Through my work as a data scientist, I frequently encounter all manner of dubious forecasting models, most of which, nevertheless, rely upon exceptionally sophisticated mathematics. How many of these so-called scientific models, I wondered, could even beat the predictions of superstitious astrology? It’s a question I became very curious to answer. But what, actually, is astrology?
In my new book, A Scheme of Heaven: Astrology and the Birth of Science, I set out to recast astrology as the ancient world’s most ambitious applied mathematics problem, a grand data-analysis enterprise sustained for centuries by some of history’s most brilliant minds from Ptolemy to al-Kindi to Kepler.

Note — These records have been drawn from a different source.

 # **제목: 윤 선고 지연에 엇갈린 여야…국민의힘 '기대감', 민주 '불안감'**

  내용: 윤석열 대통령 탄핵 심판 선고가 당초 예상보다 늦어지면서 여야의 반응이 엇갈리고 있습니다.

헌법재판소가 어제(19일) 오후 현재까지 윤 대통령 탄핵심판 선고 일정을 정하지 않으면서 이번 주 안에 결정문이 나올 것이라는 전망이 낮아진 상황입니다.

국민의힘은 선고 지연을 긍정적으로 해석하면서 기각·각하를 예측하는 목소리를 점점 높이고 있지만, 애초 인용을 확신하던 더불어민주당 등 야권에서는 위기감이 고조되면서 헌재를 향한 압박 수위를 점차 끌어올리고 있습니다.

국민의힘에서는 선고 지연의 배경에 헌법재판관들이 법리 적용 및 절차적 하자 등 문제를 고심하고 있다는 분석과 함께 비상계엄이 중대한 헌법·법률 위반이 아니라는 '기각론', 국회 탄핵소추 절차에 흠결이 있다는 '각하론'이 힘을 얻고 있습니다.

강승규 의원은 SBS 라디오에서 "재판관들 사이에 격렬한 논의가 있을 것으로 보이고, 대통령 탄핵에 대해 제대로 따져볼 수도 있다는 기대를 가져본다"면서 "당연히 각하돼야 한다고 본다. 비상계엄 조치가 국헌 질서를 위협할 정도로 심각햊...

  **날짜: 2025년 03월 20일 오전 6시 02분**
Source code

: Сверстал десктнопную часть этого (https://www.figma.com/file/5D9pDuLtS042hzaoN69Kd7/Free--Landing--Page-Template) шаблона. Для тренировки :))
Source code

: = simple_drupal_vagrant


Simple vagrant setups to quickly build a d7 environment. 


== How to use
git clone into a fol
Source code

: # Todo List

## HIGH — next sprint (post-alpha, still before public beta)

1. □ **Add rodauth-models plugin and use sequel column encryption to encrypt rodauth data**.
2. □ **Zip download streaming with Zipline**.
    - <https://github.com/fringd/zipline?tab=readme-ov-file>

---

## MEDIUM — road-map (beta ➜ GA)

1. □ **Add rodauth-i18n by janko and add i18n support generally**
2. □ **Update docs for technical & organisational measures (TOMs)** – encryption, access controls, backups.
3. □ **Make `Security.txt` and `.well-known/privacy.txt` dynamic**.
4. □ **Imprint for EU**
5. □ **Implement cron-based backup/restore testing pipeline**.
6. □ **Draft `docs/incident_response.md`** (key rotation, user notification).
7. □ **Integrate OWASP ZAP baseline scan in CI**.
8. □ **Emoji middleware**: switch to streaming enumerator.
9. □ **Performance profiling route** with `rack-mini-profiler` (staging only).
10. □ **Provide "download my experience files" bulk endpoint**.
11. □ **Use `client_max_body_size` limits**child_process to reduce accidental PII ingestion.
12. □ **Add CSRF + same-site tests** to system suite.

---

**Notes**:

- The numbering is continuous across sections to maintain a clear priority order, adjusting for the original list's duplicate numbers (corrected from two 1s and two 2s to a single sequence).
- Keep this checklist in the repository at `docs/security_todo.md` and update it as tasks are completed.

Just consider that for much of the last two thousand years, the word “mathematician” (mathematicus) simply meant an astrologer – there was no distinction....
Astrologers were the quants and data scientists of their day, and those of us who are enthusiastic about the promise of numerical data to unlock the secrets of ourselves and our world would do well simply to acknowledge that others have come this way before.
Whether you’re intrigued by astrology, repelled by it, or anywhere in between, I contend that astrology remains tremendously relevant as a challenge to what we think we know and why we think we know it. Regardless of whether astrology has distilled any truth or not, what seems clear to me is that it has bottled up a certain type of magic, one that has proven time and again its ability to get us to stop and think about our connections to the wider universe.